→ **Exercise**
This exercise calls for every line of the data below with the string "neue" in it.
_ _ _ _
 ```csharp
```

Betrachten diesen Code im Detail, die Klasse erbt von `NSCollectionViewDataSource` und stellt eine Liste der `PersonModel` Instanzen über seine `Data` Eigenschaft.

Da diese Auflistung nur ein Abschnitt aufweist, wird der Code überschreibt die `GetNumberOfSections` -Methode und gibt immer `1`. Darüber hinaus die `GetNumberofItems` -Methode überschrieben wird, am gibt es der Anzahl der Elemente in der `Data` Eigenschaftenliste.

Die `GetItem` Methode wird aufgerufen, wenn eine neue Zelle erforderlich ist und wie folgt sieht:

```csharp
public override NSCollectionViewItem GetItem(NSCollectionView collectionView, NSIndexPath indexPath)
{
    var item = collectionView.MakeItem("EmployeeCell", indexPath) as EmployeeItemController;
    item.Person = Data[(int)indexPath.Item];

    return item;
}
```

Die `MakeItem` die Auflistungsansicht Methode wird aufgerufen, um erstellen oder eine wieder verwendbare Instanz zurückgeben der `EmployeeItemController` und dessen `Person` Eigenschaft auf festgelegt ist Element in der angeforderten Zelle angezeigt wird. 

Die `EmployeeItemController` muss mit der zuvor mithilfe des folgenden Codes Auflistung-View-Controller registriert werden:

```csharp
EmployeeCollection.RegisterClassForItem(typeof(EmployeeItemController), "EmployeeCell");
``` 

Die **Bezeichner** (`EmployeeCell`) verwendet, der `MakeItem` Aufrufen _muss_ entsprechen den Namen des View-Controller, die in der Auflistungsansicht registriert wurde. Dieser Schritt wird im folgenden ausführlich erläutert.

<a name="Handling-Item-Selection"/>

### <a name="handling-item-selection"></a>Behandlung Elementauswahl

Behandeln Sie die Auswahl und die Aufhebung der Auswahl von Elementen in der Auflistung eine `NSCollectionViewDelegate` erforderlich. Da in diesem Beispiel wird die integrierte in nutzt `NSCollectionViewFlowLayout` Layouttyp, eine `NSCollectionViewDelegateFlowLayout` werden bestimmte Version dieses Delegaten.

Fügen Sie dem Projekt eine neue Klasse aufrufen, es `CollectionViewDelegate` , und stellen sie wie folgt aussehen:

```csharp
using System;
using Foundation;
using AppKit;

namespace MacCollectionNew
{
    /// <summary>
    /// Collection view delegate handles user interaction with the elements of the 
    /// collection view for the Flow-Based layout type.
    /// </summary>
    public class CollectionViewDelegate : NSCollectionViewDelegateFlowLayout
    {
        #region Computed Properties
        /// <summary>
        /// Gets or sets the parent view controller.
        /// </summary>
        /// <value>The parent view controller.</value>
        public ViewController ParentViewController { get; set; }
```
_ _ _ _
→ **Written response**
Die `GetItem` Methode wird aufgerufen, wenn eine neue Zelle erforderlich ist und wie folgt sieht:
Fügen Sie dem Projekt eine neue Klasse aufrufen, es `CollectionViewDelegate` , und stellen sie wie folgt aussehen:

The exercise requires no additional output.